**EXERCISE GOAL**
Copy out each line of the material that includes the word "already".

··········

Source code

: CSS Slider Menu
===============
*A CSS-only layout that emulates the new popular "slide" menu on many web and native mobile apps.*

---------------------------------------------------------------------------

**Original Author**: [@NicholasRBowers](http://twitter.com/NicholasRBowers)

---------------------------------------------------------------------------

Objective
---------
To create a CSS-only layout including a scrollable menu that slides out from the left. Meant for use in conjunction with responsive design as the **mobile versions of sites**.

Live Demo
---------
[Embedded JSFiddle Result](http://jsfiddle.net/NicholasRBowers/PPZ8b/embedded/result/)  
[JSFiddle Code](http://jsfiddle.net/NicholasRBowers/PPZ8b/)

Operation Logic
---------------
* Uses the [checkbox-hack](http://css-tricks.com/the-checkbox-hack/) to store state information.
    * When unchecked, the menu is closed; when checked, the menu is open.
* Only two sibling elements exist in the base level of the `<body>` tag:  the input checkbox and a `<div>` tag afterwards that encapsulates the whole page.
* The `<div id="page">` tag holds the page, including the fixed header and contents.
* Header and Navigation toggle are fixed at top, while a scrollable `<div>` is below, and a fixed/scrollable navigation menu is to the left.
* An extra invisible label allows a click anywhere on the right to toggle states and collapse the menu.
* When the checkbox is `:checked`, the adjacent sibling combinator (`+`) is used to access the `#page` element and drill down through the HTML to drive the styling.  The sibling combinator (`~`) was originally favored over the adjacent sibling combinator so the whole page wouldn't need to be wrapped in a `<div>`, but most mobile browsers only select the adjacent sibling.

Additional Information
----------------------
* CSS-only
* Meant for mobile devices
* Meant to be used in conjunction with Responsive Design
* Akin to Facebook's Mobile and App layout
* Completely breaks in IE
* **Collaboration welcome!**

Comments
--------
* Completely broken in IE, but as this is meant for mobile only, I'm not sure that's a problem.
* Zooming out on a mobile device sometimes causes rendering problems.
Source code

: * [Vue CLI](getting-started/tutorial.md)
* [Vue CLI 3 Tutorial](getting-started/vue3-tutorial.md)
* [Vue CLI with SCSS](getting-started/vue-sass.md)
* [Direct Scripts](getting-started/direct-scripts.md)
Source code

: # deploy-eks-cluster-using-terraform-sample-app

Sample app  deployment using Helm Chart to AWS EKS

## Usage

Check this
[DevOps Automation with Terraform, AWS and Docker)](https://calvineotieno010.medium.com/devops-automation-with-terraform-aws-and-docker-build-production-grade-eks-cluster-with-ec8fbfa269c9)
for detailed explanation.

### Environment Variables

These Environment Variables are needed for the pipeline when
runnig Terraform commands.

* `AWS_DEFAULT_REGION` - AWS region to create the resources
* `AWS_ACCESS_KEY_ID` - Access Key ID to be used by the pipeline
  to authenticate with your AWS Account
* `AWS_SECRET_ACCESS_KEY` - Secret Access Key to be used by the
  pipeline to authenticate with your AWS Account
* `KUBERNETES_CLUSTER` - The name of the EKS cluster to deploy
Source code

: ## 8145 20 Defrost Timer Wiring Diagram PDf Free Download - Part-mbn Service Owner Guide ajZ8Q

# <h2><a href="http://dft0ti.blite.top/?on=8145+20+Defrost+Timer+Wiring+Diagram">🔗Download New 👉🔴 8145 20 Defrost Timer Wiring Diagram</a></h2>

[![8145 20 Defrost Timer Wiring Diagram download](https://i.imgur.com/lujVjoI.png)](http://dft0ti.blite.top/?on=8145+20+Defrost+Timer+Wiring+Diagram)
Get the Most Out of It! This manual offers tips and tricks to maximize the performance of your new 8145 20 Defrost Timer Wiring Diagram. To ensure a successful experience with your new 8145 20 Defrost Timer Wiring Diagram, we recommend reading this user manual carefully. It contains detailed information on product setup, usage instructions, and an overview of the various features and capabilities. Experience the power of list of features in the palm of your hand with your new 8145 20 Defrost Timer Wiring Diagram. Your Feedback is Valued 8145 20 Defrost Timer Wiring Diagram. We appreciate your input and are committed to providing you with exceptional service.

··········

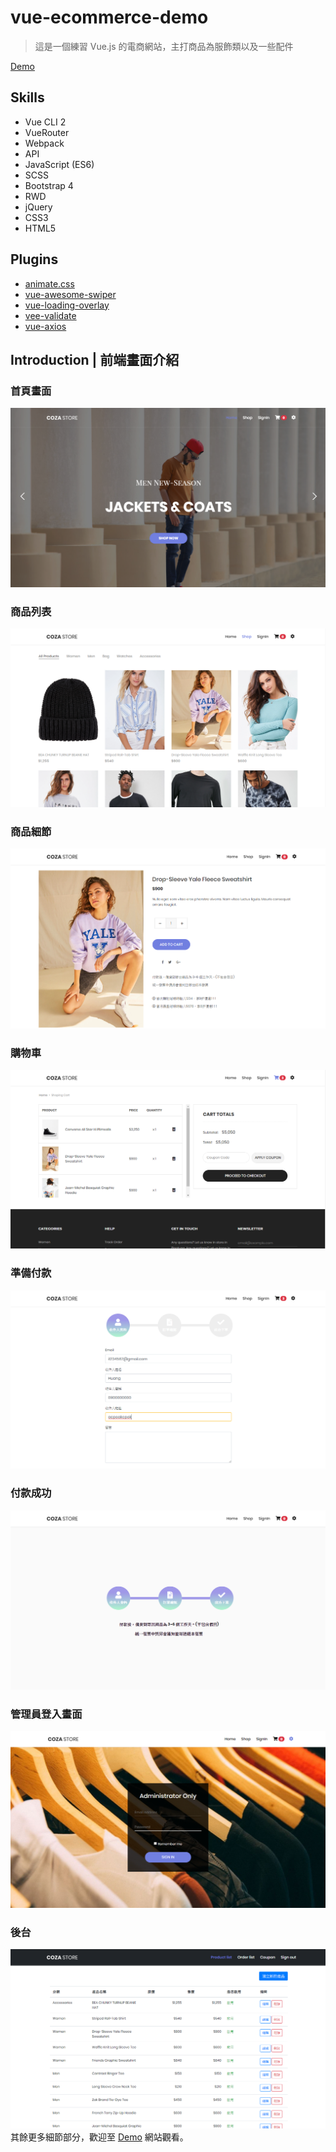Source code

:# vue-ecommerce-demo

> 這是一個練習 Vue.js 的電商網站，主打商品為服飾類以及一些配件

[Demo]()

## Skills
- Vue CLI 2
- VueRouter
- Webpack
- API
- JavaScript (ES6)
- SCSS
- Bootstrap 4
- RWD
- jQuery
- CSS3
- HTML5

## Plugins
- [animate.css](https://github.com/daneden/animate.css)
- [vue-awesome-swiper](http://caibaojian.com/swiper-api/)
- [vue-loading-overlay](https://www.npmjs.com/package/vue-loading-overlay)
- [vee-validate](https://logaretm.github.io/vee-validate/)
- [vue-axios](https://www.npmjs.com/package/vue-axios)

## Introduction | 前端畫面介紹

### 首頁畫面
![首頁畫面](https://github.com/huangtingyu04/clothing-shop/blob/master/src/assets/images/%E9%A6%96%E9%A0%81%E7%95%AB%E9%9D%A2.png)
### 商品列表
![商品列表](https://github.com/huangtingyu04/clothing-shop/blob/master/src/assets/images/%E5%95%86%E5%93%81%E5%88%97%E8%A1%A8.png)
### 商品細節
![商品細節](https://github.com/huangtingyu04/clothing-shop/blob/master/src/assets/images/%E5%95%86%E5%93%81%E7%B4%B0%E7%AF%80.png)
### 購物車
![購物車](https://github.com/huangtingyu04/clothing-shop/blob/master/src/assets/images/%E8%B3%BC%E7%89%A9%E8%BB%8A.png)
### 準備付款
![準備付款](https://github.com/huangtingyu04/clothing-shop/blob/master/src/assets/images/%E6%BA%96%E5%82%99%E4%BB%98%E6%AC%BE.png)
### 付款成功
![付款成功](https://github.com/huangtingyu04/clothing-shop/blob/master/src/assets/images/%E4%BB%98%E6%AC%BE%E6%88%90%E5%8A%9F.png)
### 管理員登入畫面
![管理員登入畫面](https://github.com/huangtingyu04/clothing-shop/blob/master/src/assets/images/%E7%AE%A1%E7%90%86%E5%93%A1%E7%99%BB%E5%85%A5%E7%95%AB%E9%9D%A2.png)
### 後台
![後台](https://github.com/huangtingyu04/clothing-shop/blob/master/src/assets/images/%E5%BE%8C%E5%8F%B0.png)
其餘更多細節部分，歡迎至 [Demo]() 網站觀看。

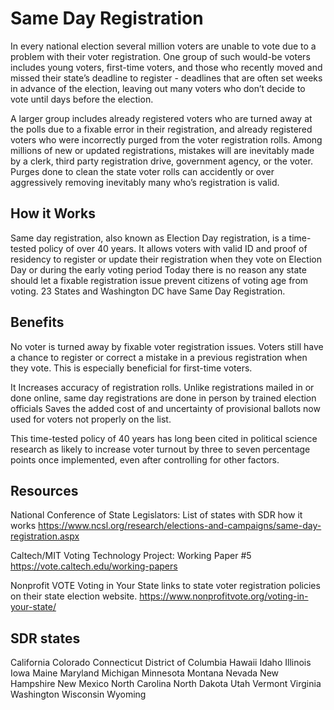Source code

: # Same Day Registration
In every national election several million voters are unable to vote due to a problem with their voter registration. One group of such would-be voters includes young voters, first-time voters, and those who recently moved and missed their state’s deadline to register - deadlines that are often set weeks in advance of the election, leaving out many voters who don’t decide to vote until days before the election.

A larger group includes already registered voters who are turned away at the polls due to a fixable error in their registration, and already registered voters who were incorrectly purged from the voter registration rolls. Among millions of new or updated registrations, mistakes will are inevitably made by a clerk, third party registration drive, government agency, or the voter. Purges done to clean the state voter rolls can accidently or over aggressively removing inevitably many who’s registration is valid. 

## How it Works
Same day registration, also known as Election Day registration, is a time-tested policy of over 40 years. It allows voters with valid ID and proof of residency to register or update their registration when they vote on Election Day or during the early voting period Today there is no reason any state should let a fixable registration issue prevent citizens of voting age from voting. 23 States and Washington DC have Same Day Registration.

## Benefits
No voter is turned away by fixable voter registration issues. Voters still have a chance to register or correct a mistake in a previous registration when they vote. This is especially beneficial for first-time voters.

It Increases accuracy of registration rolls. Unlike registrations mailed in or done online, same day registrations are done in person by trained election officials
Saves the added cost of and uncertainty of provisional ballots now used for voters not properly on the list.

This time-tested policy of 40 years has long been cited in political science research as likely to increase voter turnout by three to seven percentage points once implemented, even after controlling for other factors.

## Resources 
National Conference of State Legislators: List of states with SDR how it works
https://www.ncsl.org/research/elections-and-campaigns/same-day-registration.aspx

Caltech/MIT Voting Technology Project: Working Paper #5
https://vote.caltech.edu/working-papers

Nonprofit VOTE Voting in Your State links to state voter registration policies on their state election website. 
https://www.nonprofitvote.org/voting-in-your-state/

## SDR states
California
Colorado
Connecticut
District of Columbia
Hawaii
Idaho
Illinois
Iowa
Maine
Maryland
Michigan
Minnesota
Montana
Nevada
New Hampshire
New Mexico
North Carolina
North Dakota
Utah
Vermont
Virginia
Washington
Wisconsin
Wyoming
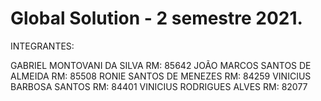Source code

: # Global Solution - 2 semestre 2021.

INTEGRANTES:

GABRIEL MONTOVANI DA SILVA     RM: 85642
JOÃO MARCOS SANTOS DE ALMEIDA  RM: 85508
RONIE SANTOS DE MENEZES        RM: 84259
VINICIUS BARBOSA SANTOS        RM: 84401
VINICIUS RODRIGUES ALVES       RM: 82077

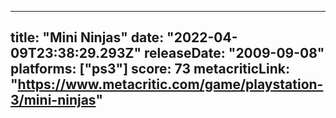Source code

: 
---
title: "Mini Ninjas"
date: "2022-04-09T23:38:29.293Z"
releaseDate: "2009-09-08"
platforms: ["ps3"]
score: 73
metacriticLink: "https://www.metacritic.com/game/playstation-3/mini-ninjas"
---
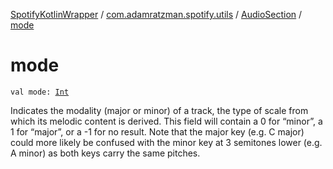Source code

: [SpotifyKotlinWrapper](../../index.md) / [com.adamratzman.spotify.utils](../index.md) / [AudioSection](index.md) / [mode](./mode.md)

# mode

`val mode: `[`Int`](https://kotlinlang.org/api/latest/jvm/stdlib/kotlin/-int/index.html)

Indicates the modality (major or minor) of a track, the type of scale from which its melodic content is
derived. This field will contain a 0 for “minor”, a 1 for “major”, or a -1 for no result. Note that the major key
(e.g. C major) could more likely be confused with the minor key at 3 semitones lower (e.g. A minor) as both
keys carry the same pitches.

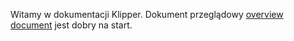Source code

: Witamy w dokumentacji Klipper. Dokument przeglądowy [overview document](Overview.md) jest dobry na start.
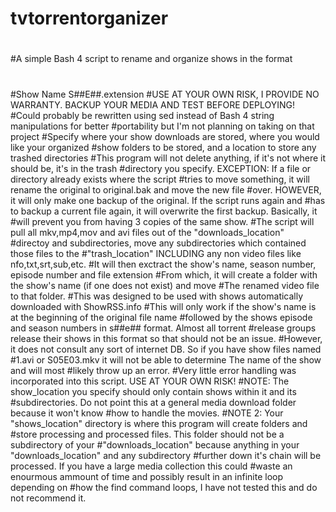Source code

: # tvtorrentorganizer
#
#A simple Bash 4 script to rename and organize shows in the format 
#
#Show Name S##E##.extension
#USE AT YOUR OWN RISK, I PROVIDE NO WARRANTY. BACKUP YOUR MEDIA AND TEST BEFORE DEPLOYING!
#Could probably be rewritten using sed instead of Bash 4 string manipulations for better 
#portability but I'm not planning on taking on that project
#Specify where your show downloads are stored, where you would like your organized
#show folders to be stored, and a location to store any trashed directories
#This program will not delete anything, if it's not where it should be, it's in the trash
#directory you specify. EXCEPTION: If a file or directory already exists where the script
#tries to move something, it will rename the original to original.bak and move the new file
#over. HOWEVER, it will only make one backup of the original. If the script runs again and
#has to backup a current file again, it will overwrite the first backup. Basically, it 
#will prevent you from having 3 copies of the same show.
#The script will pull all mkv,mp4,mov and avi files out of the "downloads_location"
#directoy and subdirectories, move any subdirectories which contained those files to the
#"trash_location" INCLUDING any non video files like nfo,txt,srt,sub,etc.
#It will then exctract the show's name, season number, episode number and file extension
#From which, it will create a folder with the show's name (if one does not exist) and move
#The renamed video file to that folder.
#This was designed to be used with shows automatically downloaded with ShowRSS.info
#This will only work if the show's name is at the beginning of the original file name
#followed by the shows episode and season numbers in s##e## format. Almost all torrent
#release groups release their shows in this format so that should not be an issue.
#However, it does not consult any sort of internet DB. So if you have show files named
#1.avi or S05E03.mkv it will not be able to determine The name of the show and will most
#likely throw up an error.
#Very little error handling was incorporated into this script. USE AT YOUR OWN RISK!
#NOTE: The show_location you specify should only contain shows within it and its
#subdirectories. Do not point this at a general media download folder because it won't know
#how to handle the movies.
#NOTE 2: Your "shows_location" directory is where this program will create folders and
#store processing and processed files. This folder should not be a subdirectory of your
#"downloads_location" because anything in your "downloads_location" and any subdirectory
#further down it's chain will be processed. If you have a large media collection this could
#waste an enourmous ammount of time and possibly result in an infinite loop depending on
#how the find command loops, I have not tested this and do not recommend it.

··········

**SOLUTION FOR THIS TASK**
A larger group includes already registered voters who are turned away at the polls due to a fixable error in their registration, and already registered voters who were incorrectly purged from the voter registration rolls. Among millions of new or updated registrations, mistakes will are inevitably made by a clerk, third party registration drive, government agency, or the voter. Purges done to clean the state voter rolls can accidently or over aggressively removing inevitably many who’s registration is valid. 
#directory you specify. EXCEPTION: If a file or directory already exists where the script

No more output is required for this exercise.